Pero también es necesario, destacar cualidades del método de trabajo que tenían en general los profesores del colegio y este era el fomentar grupos de discusión; grupo para un informe de química, trabajos en parejas de lenguaje o historia, tríos para revisar las pruebas de matemática, por nombrar algunos. Y si bien esto podía generar ciertas rencillas entre los grupos al interior del curso, internamente en los grupos parecía haber cierto orden, o al menos yo tuve esa fortuna. Coincidía con los gustos y talentos variados de amigas.
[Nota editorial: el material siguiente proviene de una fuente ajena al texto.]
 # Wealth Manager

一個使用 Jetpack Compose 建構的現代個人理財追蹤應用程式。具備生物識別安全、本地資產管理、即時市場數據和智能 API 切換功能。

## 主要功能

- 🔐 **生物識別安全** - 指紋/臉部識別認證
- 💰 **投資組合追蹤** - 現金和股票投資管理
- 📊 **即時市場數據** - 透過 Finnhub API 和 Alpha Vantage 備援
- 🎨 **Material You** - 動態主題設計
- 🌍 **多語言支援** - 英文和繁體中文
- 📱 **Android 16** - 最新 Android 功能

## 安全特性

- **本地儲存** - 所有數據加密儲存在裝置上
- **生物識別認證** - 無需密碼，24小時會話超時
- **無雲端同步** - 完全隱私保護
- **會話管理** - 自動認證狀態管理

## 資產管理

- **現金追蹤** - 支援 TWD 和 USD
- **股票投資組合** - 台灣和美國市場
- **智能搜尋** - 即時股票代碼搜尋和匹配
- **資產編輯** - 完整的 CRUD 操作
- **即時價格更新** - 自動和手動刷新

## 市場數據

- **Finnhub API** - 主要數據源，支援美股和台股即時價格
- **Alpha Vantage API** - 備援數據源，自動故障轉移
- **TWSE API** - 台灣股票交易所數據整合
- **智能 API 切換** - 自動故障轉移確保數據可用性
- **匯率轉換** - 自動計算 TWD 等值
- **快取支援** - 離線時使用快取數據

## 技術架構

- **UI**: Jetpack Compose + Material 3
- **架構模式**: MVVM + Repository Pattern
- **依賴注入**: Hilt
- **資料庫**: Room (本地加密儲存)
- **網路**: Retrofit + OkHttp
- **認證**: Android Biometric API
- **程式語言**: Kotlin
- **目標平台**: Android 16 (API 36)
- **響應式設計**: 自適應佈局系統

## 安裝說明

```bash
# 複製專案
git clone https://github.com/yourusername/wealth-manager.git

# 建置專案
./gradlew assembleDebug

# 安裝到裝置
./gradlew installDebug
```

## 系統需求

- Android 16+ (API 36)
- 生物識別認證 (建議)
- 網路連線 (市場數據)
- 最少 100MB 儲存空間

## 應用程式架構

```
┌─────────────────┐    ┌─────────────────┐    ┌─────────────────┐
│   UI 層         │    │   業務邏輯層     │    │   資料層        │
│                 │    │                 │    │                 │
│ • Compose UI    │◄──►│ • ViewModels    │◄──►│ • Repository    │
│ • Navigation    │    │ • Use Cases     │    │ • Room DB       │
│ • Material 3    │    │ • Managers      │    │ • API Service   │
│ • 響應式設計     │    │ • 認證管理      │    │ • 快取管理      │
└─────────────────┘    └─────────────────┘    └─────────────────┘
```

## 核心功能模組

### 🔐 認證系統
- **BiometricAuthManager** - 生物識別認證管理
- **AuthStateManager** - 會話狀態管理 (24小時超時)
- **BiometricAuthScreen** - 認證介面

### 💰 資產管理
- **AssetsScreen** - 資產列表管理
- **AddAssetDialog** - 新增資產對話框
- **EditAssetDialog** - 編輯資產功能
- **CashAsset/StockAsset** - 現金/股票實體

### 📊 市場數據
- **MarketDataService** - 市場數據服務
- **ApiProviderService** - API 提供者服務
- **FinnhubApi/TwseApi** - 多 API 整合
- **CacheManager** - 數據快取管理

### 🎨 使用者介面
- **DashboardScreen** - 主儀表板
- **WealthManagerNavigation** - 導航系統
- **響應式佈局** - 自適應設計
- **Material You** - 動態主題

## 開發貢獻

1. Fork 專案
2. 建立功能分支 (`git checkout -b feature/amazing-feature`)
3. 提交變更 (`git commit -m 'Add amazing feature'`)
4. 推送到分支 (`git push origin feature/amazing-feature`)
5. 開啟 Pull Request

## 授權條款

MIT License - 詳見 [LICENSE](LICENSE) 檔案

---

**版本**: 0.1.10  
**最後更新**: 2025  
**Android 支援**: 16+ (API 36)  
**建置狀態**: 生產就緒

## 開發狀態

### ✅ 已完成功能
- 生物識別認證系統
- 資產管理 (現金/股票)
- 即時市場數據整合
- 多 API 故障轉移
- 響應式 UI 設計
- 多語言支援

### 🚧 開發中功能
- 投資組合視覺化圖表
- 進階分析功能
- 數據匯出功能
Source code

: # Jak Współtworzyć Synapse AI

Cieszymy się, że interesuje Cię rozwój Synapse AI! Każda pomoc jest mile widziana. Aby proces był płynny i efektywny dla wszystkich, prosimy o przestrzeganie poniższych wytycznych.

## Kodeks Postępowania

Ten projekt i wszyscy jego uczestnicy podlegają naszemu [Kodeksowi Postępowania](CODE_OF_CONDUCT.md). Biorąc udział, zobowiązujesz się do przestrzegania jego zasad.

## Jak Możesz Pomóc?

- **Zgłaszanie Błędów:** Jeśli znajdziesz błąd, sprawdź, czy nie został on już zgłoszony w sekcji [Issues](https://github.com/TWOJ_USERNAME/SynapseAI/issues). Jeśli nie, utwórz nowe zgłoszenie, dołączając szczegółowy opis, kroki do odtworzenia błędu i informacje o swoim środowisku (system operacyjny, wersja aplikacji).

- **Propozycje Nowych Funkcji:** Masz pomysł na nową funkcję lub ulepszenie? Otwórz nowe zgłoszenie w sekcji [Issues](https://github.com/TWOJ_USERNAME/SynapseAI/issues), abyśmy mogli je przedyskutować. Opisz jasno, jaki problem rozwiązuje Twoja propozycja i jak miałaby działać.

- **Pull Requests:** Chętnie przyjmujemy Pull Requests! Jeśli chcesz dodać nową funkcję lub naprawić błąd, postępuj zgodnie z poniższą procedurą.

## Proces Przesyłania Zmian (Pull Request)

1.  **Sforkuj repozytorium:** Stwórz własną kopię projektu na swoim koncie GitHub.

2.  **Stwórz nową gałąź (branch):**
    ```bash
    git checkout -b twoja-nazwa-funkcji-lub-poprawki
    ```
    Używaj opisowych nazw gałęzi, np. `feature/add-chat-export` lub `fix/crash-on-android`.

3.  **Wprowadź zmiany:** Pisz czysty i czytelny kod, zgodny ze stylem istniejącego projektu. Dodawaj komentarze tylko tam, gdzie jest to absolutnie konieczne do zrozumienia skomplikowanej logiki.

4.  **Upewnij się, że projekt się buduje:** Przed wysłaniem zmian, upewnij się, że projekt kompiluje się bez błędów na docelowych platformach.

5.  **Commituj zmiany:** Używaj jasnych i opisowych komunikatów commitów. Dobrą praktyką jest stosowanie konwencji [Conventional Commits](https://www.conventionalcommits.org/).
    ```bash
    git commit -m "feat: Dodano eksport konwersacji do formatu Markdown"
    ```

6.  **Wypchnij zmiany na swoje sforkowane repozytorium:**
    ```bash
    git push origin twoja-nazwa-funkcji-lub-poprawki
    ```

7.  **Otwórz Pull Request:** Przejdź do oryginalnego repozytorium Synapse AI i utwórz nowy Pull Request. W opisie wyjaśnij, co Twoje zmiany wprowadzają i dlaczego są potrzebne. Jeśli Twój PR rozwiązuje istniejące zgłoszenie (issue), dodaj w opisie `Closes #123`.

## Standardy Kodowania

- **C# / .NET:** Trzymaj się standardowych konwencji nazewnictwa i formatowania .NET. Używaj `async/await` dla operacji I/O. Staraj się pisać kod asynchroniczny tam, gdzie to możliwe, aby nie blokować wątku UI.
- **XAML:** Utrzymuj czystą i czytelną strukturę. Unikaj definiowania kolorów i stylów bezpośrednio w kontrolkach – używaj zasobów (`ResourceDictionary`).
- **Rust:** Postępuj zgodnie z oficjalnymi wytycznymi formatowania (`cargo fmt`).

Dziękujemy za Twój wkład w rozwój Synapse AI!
Existía compenetración y confianza en lo académico entre todas a pesar de que ninguna fuera de las más destacadas del curso, cada una tenía su punto fuerte: historia, matemática, biología y lenguaje. ¿Por qué mencionarlo? Porque supongo que es parte de lo que debiera ser la experiencia escolar, un compartir de saberes y el apoyo entre todos para resolver la tarea; dentro del grupo nadie copiaba la idea de nadie, tampoco se dejaba que quien más supiera lo hiciera todo sino que era una ayuda constante para hacer que todas entendieran, y que si el profesor no podía con su método ayudar a alguna a aprender, estaba esta compañera que sabía un poco más que podía orientar el saber de la otra.
A veces, vale más tener buenas compañeras y equipo de trabajo que tener un buen profesor, al menos así lo dicta mi experiencia. Considerando que a mí desde una temprana edad siempre se me complicaron las matemáticas en extremo (y que eso conllevó bastante frustración y creó rechazo por esa área que aún no adoro), desde que conocí a mis amigas, gracias a su ayuda llegué incluso a tener promedios que superaban el 6.0, algo impensado y que seguramente jamás hubiera logrado sin tener esa constante ayuda y disposición que no había encontrado en mi profesora de esos años.
Pienso que como futuros docentes, debemos siempre recordar nuestra experiencia en el colegio: lo bueno, lo malo y lo que nunca fue. Recordar que todos son distintos y que tienen diferentes intereses y gustos, recordar que no es una etapa sencilla, que aunque nuestros padres y la sociedad se encargan de decir siempre que el colegio es la única preocupación, no lo es; que existe una persona que está creciendo y se está formando, que será un adulto que es resultado de las buenas y malas decisiones que tome, y que un profesor, un amigo o incluso un ambiente, puede afectar en esas decisiones.